In updated findings from the phase III KEYNOTE-756 trial, the addition of pembrolizumab to chemotherapy in the neoadjuvant setting improved the rates of pathologic complete response for patients with high-risk estrogen receptor–positive, HER2-negative breast cancer, regardless of their age or menopausal status, researchers reported at the 2024 European Breast Cancer Conference.1 The latest analysis was presented by Heather McArthur, MD, Associate Professor in the Department of Internal Medicine and Clinical Director of the Breast Cancer Program, Harold C. Simmons Comprehensive Cancer Center at The University of Texas Southwestern Medical Center, Dallas.
Heather McArthur, MD
The international KEYNOTE-756 trial, which has been yielding important data for 8 years, randomly assigned 1,278 patients to receive pembrolizumab or placebo in addition to neoadjuvant chemotherapy, followed by adjuvant pembrolizumab for 6 months or placebo in combination with endocrine therapy.
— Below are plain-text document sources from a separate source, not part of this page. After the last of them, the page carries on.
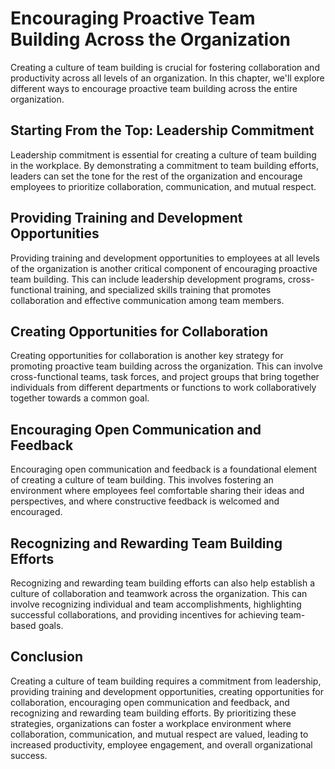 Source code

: Encouraging Proactive Team Building Across the Organization
===========================================================================================================

Creating a culture of team building is crucial for fostering collaboration and productivity across all levels of an organization. In this chapter, we'll explore different ways to encourage proactive team building across the entire organization.

Starting From the Top: Leadership Commitment
--------------------------------------------

Leadership commitment is essential for creating a culture of team building in the workplace. By demonstrating a commitment to team building efforts, leaders can set the tone for the rest of the organization and encourage employees to prioritize collaboration, communication, and mutual respect.

Providing Training and Development Opportunities
------------------------------------------------

Providing training and development opportunities to employees at all levels of the organization is another critical component of encouraging proactive team building. This can include leadership development programs, cross-functional training, and specialized skills training that promotes collaboration and effective communication among team members.

Creating Opportunities for Collaboration
----------------------------------------

Creating opportunities for collaboration is another key strategy for promoting proactive team building across the organization. This can involve cross-functional teams, task forces, and project groups that bring together individuals from different departments or functions to work collaboratively together towards a common goal.

Encouraging Open Communication and Feedback
-------------------------------------------

Encouraging open communication and feedback is a foundational element of creating a culture of team building. This involves fostering an environment where employees feel comfortable sharing their ideas and perspectives, and where constructive feedback is welcomed and encouraged.

Recognizing and Rewarding Team Building Efforts
-----------------------------------------------

Recognizing and rewarding team building efforts can also help establish a culture of collaboration and teamwork across the organization. This can involve recognizing individual and team accomplishments, highlighting successful collaborations, and providing incentives for achieving team-based goals.

Conclusion
----------

Creating a culture of team building requires a commitment from leadership, providing training and development opportunities, creating opportunities for collaboration, encouraging open communication and feedback, and recognizing and rewarding team building efforts. By prioritizing these strategies, organizations can foster a workplace environment where collaboration, communication, and mutual respect are valued, leading to increased productivity, employee engagement, and overall organizational success.
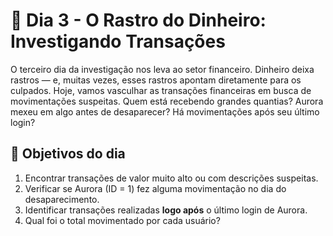 # 💸 Dia 3 - O Rastro do Dinheiro: Investigando Transações

O terceiro dia da investigação nos leva ao setor financeiro. Dinheiro deixa rastros — e, muitas vezes, esses rastros apontam diretamente para os culpados.
Hoje, vamos vasculhar as transações financeiras em busca de movimentações suspeitas. Quem está recebendo grandes quantias? Aurora mexeu em algo antes de desaparecer? Há movimentações após seu último login?

## 🎯 Objetivos do dia

1. Encontrar transações de valor muito alto ou com descrições suspeitas.
2. Verificar se Aurora (ID = 1) fez alguma movimentação no dia do desaparecimento.
3. Identificar transações realizadas **logo após** o último login de Aurora.
4. Qual foi o total movimentado por cada usuário?
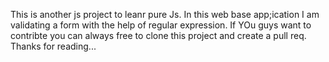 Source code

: This is another js project to leanr pure Js.
In this web base app;ication I am validating a form with the help of regular expression.
If YOu guys want to contribte you can always free to clone this project and create a pull req.
Thanks for reading... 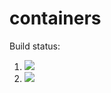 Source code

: # containers

Build status:

1. [![](https://github.com/angzla/containers/workflows/tests-fibonacci/badge.svg)](https://github.com/angzla/containers/actions?query=workflow%3Atests-fibonacci)
1. [![](https://github.com/angzla/containers/workflows/tests-range/badge.svg)](https://github.com/angzla/containers/actions?query=workflow%3Atests-range)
The dual primary endpoints are pathologic complete response and event-free survival.
The investigators previously reported a statistically significant increase in pathologic complete response rates in the pembrolizumab arm—24.3% vs 15.6% in the control arm—an absolute 8.7% improvement that was maintained regardless of how pathologic complete response was defined.2 The benefit of the checkpoint inhibitor was seen regardless of geography, disease stage, lymph node status, level of PD-L1 expression (by combined positive score [CPS]), and estrogen receptor positivity level, though the greatest benefit was observed in node-positive tumors, in estrogen receptor–low tumors (< 10%), and in tumors with high PD-L1 expression.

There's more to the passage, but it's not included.